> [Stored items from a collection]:
╔══

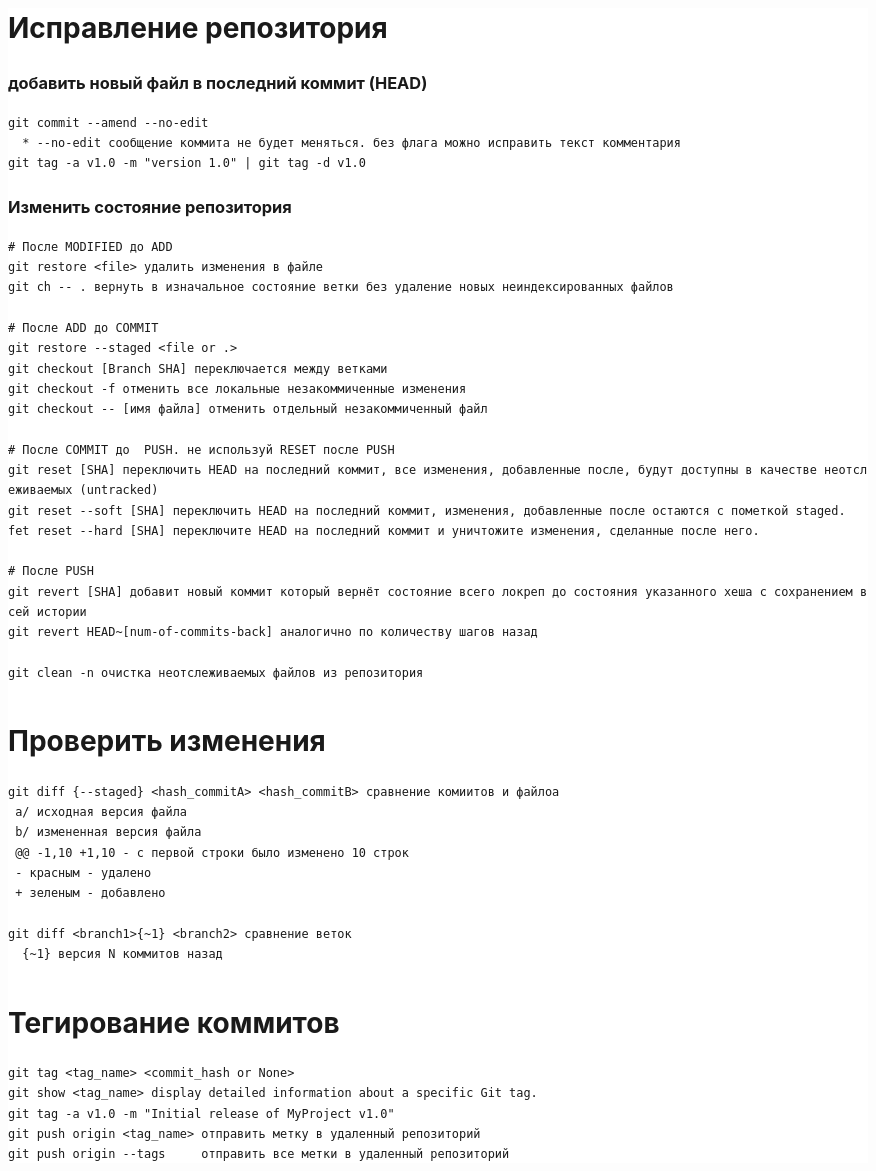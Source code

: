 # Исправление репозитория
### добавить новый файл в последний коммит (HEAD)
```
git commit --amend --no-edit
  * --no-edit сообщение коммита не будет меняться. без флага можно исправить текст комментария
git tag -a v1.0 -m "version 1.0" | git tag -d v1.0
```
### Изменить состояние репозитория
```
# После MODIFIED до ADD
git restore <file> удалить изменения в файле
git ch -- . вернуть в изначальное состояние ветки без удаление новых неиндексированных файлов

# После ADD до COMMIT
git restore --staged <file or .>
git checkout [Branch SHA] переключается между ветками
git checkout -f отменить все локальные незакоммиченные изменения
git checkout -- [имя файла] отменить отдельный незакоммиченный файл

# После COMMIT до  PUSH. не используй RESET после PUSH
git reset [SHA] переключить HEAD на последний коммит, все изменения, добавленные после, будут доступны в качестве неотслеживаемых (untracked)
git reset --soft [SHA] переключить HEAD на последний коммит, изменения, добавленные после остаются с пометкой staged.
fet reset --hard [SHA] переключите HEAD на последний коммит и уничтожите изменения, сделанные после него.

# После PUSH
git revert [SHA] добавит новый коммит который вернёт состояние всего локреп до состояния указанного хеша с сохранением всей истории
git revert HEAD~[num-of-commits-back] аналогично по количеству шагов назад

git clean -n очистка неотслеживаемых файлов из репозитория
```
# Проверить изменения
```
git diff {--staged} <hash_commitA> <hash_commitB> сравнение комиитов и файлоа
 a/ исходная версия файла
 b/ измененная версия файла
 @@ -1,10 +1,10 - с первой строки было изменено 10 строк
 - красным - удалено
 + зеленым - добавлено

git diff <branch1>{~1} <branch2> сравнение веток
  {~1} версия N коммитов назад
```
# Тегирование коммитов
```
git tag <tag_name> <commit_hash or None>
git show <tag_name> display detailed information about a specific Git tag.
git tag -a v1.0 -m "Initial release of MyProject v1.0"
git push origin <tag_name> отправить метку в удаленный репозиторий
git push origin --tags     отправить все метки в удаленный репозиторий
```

╚══
╔══

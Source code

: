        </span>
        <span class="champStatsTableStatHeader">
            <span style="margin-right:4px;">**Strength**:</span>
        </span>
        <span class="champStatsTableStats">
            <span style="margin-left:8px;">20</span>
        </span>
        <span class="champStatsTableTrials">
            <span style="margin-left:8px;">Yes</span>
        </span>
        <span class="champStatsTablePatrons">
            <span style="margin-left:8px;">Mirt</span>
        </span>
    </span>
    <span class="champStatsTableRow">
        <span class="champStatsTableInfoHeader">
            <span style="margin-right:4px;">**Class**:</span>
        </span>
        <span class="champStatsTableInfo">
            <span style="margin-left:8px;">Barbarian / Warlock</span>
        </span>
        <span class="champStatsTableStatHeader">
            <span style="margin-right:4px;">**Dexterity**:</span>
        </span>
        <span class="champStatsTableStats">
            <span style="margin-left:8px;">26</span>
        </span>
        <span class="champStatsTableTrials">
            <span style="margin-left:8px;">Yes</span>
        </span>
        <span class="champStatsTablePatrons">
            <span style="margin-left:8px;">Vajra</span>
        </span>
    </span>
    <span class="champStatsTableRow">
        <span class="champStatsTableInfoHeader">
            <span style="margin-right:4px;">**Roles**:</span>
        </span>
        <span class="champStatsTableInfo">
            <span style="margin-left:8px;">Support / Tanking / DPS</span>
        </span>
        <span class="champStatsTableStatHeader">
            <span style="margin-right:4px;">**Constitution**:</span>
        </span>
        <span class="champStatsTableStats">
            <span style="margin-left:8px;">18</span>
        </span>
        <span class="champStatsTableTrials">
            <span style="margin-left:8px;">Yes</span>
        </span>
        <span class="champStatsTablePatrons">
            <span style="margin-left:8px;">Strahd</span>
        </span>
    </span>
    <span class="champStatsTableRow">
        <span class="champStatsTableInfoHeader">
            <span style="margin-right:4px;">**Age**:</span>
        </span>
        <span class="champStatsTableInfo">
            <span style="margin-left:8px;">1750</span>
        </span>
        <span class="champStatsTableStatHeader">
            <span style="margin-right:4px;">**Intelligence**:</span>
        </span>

╚══

> [Assigned task]: Scan the lines above, and whenever one holds the string "коммитов", copy it.

> [Answer for the task]:
  {~1} версия N коммитов назад
# Тегирование коммитов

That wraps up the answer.